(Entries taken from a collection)
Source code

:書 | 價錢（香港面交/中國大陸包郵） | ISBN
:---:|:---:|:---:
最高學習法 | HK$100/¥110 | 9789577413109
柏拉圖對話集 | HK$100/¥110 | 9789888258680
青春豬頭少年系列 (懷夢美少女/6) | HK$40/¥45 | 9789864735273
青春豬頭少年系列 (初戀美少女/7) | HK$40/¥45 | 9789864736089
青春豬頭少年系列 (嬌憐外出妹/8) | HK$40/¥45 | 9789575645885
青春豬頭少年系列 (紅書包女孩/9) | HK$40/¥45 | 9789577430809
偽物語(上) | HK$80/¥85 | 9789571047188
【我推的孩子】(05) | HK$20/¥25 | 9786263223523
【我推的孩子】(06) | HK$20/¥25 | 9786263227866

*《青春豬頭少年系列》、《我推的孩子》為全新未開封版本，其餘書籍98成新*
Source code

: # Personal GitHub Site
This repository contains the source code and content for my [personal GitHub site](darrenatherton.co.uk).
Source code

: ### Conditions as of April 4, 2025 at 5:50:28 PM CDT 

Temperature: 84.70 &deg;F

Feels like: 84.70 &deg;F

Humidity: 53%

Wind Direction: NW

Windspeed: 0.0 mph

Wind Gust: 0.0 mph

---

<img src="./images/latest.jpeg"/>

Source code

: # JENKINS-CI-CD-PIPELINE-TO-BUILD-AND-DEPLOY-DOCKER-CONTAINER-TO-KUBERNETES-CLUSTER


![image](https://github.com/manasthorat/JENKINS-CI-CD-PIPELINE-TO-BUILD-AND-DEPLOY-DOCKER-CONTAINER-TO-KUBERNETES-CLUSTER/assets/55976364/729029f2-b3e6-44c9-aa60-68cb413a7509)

» TASK TO CARRY OUT:
An exact copy of the lines above between the line holding "最高學習法 | HK$100/¥110 | 9789577413109" and the line holding "# Personal GitHub Site", inclusive, is the whole answer.

» SOLUTION:
最高學習法 | HK$100/¥110 | 9789577413109
柏拉圖對話集 | HK$100/¥110 | 9789888258680
青春豬頭少年系列 (懷夢美少女/6) | HK$40/¥45 | 9789864735273
青春豬頭少年系列 (初戀美少女/7) | HK$40/¥45 | 9789864736089
青春豬頭少年系列 (嬌憐外出妹/8) | HK$40/¥45 | 9789575645885
青春豬頭少年系列 (紅書包女孩/9) | HK$40/¥45 | 9789577430809
偽物語(上) | HK$80/¥85 | 9789571047188
【我推的孩子】(05) | HK$20/¥25 | 9786263223523
【我推的孩子】(06) | HK$20/¥25 | 9786263227866

*《青春豬頭少年系列》、《我推的孩子》為全新未開封版本，其餘書籍98成新*
Source code

: # Personal GitHub Site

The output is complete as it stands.